7. Additional comments relating to [RN C's] response
- I note that the response from [RN C] is dated 16 April 2014, which is post [the clinic's] review and subsequent interview. [RN C's] response states …As one of the nurses rostered on that night I can accept that this may well have been me… The ambiguity in this statement differs with the [the clinic] meeting documentation, which reports that following a review of CCTV, [RN C] was identified as the RN in question.
- …A call from the patient directly rather than from us would achieve a priority response from the ambulance service, who would get [Mrs A] to hospital sooner than if she was triaged and then formally transferred from the clinic… I find this statement worrisome and would recommend that this is clarified with [the clinic] and the ambulance service if necessary.
8. Clinical advice
Following a review of the submitted documentation I am of the opinion, that the differing recollections - scenario a, b, c - do not alter the extent to which [RN C's] advice and practice departed from expected standards of nursing care.

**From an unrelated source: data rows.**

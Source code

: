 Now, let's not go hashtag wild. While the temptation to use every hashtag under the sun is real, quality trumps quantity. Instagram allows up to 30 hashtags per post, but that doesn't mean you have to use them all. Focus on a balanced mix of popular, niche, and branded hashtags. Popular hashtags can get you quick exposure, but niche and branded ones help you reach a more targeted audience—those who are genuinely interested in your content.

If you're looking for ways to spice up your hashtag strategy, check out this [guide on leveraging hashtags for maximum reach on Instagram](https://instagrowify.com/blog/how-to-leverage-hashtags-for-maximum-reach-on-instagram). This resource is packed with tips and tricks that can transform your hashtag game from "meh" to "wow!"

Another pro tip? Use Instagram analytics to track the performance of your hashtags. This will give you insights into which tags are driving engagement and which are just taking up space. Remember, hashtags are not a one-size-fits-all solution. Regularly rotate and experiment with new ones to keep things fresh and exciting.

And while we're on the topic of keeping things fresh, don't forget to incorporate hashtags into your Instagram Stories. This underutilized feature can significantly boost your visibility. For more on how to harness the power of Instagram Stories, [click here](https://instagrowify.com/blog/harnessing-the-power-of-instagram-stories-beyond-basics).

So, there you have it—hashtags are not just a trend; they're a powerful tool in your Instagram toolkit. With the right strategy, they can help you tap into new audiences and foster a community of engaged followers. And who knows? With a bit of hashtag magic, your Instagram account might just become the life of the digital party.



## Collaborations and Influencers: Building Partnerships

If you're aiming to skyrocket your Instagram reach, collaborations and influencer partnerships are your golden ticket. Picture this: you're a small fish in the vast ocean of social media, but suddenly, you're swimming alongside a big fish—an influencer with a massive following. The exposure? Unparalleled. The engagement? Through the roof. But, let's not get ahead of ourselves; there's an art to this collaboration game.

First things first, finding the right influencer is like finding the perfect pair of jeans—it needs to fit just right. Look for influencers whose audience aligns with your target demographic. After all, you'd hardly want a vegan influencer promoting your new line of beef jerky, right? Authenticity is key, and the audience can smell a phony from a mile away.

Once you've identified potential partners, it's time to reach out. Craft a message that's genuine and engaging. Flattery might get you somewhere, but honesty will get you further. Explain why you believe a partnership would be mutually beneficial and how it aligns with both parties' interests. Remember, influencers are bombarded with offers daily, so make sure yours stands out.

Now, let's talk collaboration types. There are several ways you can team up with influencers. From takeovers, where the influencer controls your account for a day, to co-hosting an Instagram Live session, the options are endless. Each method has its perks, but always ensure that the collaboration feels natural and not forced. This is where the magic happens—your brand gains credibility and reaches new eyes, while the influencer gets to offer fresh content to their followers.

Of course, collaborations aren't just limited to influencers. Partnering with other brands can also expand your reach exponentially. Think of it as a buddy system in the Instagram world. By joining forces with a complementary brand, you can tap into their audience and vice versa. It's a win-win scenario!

I am critical of [RN C's]
- failure to appropriately assess [Mrs A]
- failure to institute procedures for [Mrs A] to receive the necessary level of care
- failure to facilitate the safe transfer of [Mrs A] from [the clinic] to [the public hospital]
In my opinion, the nursing care provided by [RN C] to [Mrs A] was a severe departure from expected standards of nursing care in relation to assessment, monitoring and safe transfer of patient care.
In my opinion, the submitted policies - [the clinic's] Company Manual - are appropriate and reflect the relevant professional and legislative requirements. I agree with [the clinic's] response that it has appropriate policies in place to manage a presentation such as [Mrs A] and did so in November 2013. I consider that had [RN C] followed the relevant policy, nursing care commensurate with expectations would have been provided to [Mrs A] and her daughter, [Ms B].
Dawn Carey (RN PG Dip)
Nursing Advisor
Health and Disability Commissioner
Auckland
[1] Right 4(1) states: "Every consumer has the right to have services provided with reasonable care and skill."
[2] As Mrs A does not speak English, Ms B's recollection of events represents both hers and her mother's.
[3] The clinic confirmed that RN C is seen on CCTV footage as being the registered nurse who presented at the counter and spoke to Ms B. Ms D also confirmed that RN C was the nurse who spoke to Ms B on the evening of 12 November 2013.
[4] Ms B told HDC that her mother has had New Zealand residency for 20 years, and that this information would have been available to the clinic in the computer system.
[5] In this respect, RN C submitted copies of her performance appraisals between 2007 and 2013 which support this view.
[6] Blood flow or circulation.
[7] Opinion 12HDC01483 (12 July 2013) available at: www.hdc.org.nz.
[8] Nursing Council of New Zealand (NCNZ), Competencies for registered nurses (Wellington: NCNZ, 2007).
[9] Nursing Council of New Zealand (NCNZ), Code of conduct (Wellington: NCNZ, 2012).
[10] Standards New Zealand (NZS), 8132:2008 Health and disability (general) services standards (Wellington: NZS, 2008).
[11] Nursing Council of New Zealand (NCNZ), Code of conduct (Wellington: NCNZ, 2012).